+++ Records for the task +++

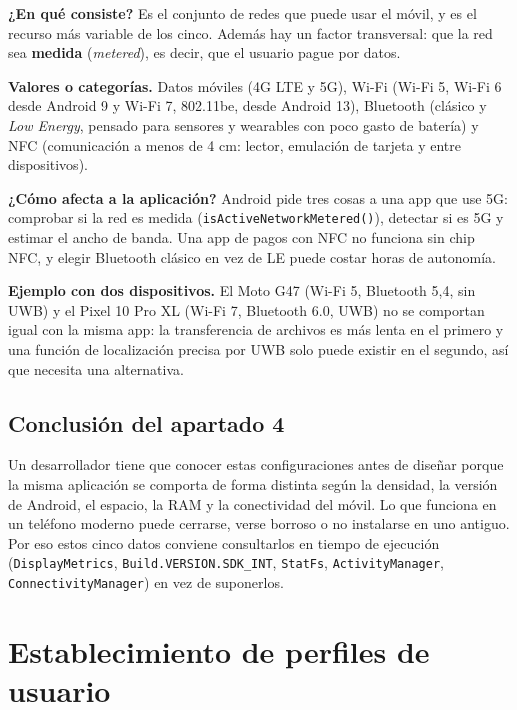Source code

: \documentclass[11pt,a4paper]{article}
\newcommand{\code}[1]{\texttt{\color{navylight}#1}}
\newcommand{\campo}[1]{\textbf{\color{navy}#1}}
\begin{document}
	\campo{¿En qué consiste?}
	Es el conjunto de redes que puede usar el móvil, y es el recurso más variable de los cinco. Además hay un factor transversal: que la red sea \textbf{medida} (\emph{metered}), es decir, que el usuario pague por datos.

	\campo{Valores o categorías.} Datos móviles (4G LTE y 5G), Wi-Fi (Wi-Fi 5, Wi-Fi 6 desde Android 9 y Wi-Fi 7, 802.11be, desde Android 13), Bluetooth (clásico y \emph{Low Energy}, pensado para sensores y wearables con poco gasto de batería) y NFC (comunicación a menos de 4 cm: lector, emulación de tarjeta y entre dispositivos).

	\campo{¿Cómo afecta a la aplicación?}
	Android pide tres cosas a una app que use 5G: comprobar si la red es medida (\code{isActiveNetworkMetered()}), detectar si es 5G y estimar el ancho de banda. Una app de pagos con NFC no funciona sin chip NFC, y elegir Bluetooth clásico en vez de LE puede costar horas de autonomía.

	\campo{Ejemplo con dos dispositivos.} El Moto G47 (Wi-Fi 5, Bluetooth 5,4, sin UWB) y el Pixel 10 Pro XL (Wi-Fi 7, Bluetooth 6.0, UWB) no se comportan igual con la misma app: la transferencia de archivos es más lenta en el primero y una función de localización precisa por UWB solo puede existir en el segundo, así que necesita una alternativa.

	\subsection{Conclusión del apartado 4}

	Un desarrollador tiene que conocer estas configuraciones antes de diseñar porque la misma aplicación se comporta de forma distinta según la densidad, la versión de Android, el espacio, la RAM y la conectividad del móvil. Lo que funciona en un teléfono moderno puede cerrarse, verse borroso o no instalarse en uno antiguo. Por eso estos cinco datos conviene consultarlos en tiempo de ejecución (\code{DisplayMetrics}, \code{Build.VERSION.SDK\_INT}, \code{StatFs}, \code{ActivityManager}, \code{ConnectivityManager}) en vez de suponerlos.

	\section{Establecimiento de perfiles de usuario}
\end{document}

+++

Problem description:
With the pictures removed, output the listing above exactly.

Task result:
Source code

: \documentclass[11pt,a4paper]{article}
\newcommand{\code}[1]{\texttt{\color{navylight}#1}}
\newcommand{\campo}[1]{\textbf{\color{navy}#1}}
\begin{document}
	\campo{¿En qué consiste?}
	Es el conjunto de redes que puede usar el móvil, y es el recurso más variable de los cinco. Además hay un factor transversal: que la red sea \textbf{medida} (\emph{metered}), es decir, que el usuario pague por datos.

	\campo{Valores o categorías.} Datos móviles (4G LTE y 5G), Wi-Fi (Wi-Fi 5, Wi-Fi 6 desde Android 9 y Wi-Fi 7, 802.11be, desde Android 13), Bluetooth (clásico y \emph{Low Energy}, pensado para sensores y wearables con poco gasto de batería) y NFC (comunicación a menos de 4 cm: lector, emulación de tarjeta y entre dispositivos).

	\campo{¿Cómo afecta a la aplicación?}
	Android pide tres cosas a una app que use 5G: comprobar si la red es medida (\code{isActiveNetworkMetered()}), detectar si es 5G y estimar el ancho de banda. Una app de pagos con NFC no funciona sin chip NFC, y elegir Bluetooth clásico en vez de LE puede costar horas de autonomía.

	\campo{Ejemplo con dos dispositivos.} El Moto G47 (Wi-Fi 5, Bluetooth 5,4, sin UWB) y el Pixel 10 Pro XL (Wi-Fi 7, Bluetooth 6.0, UWB) no se comportan igual con la misma app: la transferencia de archivos es más lenta en el primero y una función de localización precisa por UWB solo puede existir en el segundo, así que necesita una alternativa.

	\subsection{Conclusión del apartado 4}

	Un desarrollador tiene que conocer estas configuraciones antes de diseñar porque la misma aplicación se comporta de forma distinta según la densidad, la versión de Android, el espacio, la RAM y la conectividad del móvil. Lo que funciona en un teléfono moderno puede cerrarse, verse borroso o no instalarse en uno antiguo. Por eso estos cinco datos conviene consultarlos en tiempo de ejecución (\code{DisplayMetrics}, \code{Build.VERSION.SDK\_INT}, \code{StatFs}, \code{ActivityManager}, \code{ConnectivityManager}) en vez de suponerlos.

	\section{Establecimiento de perfiles de usuario}
\end{document}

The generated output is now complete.